**Work item:** Look at each line below and tally those holding "usual"; answer with that figure and nothing else.

[Stored data entries]
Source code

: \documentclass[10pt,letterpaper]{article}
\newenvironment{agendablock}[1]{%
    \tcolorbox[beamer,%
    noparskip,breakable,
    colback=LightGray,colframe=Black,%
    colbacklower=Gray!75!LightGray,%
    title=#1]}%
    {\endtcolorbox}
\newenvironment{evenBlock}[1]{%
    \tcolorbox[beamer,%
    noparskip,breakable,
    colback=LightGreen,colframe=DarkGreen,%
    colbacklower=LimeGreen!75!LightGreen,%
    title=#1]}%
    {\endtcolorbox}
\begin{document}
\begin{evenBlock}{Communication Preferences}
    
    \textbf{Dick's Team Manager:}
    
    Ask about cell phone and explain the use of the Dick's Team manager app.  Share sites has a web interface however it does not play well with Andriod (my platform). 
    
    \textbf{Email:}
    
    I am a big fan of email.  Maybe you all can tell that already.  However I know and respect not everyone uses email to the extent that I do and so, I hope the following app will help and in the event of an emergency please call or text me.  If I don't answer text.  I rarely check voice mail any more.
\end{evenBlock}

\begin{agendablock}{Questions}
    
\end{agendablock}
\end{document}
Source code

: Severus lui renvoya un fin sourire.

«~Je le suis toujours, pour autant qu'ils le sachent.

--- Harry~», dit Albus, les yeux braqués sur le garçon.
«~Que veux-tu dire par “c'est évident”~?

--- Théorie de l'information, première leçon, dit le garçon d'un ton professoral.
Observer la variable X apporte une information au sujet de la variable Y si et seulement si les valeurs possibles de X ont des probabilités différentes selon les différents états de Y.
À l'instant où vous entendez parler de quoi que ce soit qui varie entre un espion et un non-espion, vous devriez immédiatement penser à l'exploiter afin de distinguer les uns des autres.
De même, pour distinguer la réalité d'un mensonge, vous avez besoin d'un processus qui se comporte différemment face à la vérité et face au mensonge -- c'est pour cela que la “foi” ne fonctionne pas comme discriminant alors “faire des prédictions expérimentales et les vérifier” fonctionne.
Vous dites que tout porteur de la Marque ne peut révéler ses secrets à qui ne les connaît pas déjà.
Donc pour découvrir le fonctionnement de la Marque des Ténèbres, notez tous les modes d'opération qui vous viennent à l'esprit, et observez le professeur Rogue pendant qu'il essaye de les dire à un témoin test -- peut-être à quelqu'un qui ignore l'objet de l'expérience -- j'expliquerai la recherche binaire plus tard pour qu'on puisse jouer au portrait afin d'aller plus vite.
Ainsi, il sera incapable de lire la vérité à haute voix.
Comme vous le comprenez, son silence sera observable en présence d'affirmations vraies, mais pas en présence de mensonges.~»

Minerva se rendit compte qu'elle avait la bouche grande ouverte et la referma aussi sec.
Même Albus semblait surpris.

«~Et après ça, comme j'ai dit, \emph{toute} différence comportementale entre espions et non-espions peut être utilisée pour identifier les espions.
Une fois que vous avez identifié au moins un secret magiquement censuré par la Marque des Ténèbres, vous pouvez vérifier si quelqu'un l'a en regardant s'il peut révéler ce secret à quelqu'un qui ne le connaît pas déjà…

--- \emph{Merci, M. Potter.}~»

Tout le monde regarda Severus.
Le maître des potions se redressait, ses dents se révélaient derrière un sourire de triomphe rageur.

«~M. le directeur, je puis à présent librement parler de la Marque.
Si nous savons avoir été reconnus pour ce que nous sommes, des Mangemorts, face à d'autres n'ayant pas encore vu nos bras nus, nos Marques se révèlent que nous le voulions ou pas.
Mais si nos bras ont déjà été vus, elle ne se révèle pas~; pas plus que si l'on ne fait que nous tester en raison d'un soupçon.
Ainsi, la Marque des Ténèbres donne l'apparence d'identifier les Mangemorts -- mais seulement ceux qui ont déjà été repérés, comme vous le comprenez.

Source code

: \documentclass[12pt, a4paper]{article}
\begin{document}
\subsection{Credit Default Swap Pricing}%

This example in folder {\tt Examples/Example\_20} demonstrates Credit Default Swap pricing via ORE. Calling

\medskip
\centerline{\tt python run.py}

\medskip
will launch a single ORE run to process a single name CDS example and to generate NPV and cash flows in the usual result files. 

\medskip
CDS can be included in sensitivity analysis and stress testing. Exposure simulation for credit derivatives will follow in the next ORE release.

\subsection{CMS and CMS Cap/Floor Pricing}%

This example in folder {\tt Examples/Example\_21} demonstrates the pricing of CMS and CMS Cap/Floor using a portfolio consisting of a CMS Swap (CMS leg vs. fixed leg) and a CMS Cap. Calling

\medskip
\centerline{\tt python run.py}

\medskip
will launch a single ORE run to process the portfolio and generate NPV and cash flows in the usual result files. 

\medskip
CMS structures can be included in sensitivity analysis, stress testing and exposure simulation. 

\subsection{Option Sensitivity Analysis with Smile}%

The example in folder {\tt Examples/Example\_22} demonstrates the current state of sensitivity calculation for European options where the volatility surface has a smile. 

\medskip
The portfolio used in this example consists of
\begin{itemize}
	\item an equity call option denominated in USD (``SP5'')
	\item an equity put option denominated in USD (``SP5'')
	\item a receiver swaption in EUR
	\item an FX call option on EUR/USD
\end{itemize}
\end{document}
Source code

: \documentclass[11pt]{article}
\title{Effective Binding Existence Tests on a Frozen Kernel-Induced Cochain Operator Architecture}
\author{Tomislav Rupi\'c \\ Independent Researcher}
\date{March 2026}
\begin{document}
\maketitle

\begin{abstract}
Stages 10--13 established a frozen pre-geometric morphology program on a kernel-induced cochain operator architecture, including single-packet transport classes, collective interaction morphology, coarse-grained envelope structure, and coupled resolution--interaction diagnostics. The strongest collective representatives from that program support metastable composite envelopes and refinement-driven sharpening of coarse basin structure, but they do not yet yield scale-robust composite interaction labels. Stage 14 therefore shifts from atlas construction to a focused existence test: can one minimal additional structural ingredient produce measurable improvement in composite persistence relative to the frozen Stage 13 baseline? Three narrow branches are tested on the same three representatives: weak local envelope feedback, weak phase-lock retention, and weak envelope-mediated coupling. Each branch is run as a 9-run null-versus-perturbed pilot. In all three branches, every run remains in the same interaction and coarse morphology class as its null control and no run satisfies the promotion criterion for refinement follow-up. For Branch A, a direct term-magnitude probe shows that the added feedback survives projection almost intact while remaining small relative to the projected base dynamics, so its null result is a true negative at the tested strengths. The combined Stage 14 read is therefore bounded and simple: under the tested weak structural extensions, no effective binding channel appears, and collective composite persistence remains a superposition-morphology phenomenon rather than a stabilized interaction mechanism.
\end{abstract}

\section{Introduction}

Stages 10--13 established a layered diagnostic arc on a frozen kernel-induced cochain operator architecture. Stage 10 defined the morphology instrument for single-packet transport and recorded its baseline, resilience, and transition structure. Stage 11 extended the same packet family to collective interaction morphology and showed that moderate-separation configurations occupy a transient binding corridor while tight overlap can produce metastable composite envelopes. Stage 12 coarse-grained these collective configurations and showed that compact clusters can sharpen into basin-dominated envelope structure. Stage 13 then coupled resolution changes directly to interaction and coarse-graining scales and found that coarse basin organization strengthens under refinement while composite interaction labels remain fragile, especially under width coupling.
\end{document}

**Answer to the problem:** 2